Monday, August 20, 2012
Clinical trials: enrollment targets vs. valid hypothesis testing
The questions raised in this Scientific American article ought to concern all of us, and I want to take some of these questions further. But let me first explain the problem.
Clinical trials and observational studies of drugs, biologics, and medical devices are a huge logistical challenge, not the least of which is finding physicians and patients to participate. The thesis of the article is that the classical methods of finding participants – mostly compensation – lead to perverse incentives to lie about one’s medical condition.

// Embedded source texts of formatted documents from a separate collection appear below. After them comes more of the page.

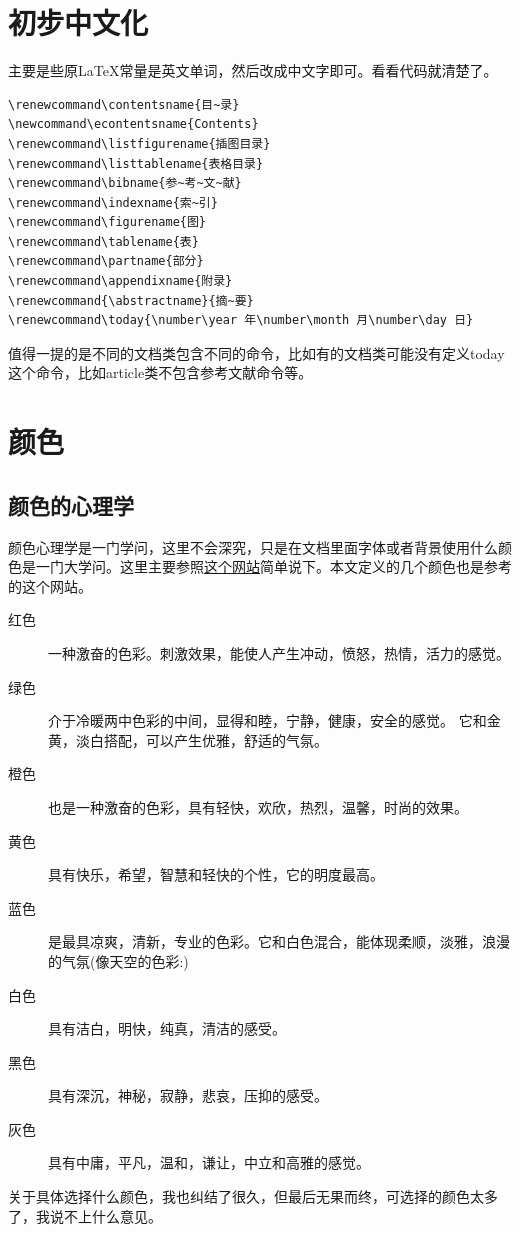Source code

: \documentclass[12pt,oneside]{book}
\begin{document}
\begin{common-format}
\section{初步中文化}
主要是些原\LaTeX 常量是英文单词，然后改成中文字即可。看看代码就清楚了。
\begin{Verbatim}
\renewcommand\contentsname{目~录}
\newcommand\econtentsname{Contents}
\renewcommand\listfigurename{插图目录}
\renewcommand\listtablename{表格目录}
\renewcommand\bibname{参~考~文~献}
\renewcommand\indexname{索~引}
\renewcommand\figurename{图}
\renewcommand\tablename{表}
\renewcommand\partname{部分}
\renewcommand\appendixname{附录}
\renewcommand{\abstractname}{摘~要}
\renewcommand\today{\number\year 年\number\month 月\number\day 日}
\end{Verbatim}

值得一提的是不同的文档类包含不同的命令，比如有的文档类可能没有定义today这个命令，比如article类不包含参考文献命令等。



\section{颜色}
\label{sec:颜色}
\subsection{颜色的心理学}
颜色心理学是一门学问，这里不会深究，只是在文档里面字体或者背景使用什么颜色是一门大学问。这里主要参照\href{http://www.jb51.net/article/8216.htm}{这个网站}简单说下。本文定义的几个颜色也是参考的这个网站。

\begin{description}
\item[红色] 一种激奋的色彩。刺激效果，能使人产生冲动，愤怒，热情，活力的感觉。
\item[绿色] 介于冷暖两中色彩的中间，显得和睦，宁静，健康，安全的感觉。 它和金黄，淡白搭配，可以产生优雅，舒适的气氛。
\item[橙色] 也是一种激奋的色彩，具有轻快，欢欣，热烈，温馨，时尚的效果。
\item[黄色] 具有快乐，希望，智慧和轻快的个性，它的明度最高。 
\item[蓝色] 是最具凉爽，清新，专业的色彩。它和白色混合，能体现柔顺，淡雅，浪漫的气氛(像天空的色彩:) 
\item[白色] 具有洁白，明快，纯真，清洁的感受。 
\item[黑色] 具有深沉，神秘，寂静，悲哀，压抑的感受。 
\item[灰色] 具有中庸，平凡，温和，谦让，中立和高雅的感觉。 　　
\end{description}
关于具体选择什么颜色，我也纠结了很久，但最后无果而终，可选择的颜色太多了，我说不上什么意见。



\end{common-format}
\end{document}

I think there is a more subtle issue, and it struck me when one of our clinical people expressed a desire not to put enrollment caps on large hospitals for the sake of a fast enrollment. In our race to finish the trial and collect data, we are biasing our studies toward larger centers where there may be better care. This effect is exactly the opposite of that posited in the article, where treatment effect is biased downward. Here, treatment effect is biased upward, with doctors more familiar with best delivery practices (many of the drugs I study are IV or hospital-based), best treatment practices, and more efficient care.
We statisticians can start to characterize the problem by looking at treatment effect by different sites, or using hierarchical models to separate out center effect from drug. But this isn’t always a great solution, because low-enrolling sites, by definition, have a lot fewer people, and pooling is problematic because low-enrolling centers tend to have way more variation in level and quality of care than high-enrolling centers.
We can get creative on the statistical analysis end of studies, but I think the best solution is going to involve stepping back at the clinical trial logistics planning stage and recasting the recruitment problem in terms of a generalizability/speed tradeoff.
Monday, August 13, 2012
Observational data is valuable
I’ve heard way too many times that observational studies are flawed, and to really confirm a hypothesis you have to do randomized controlled trials. Indeed, this was an argument in the hormone replacement therapy (HRT) controversy (scroll down for the article). Now that I’ve worked with both observational and randomized data, here are a few observations:
- The choice of observational vs. randomized is an important, but not the only, study design choice.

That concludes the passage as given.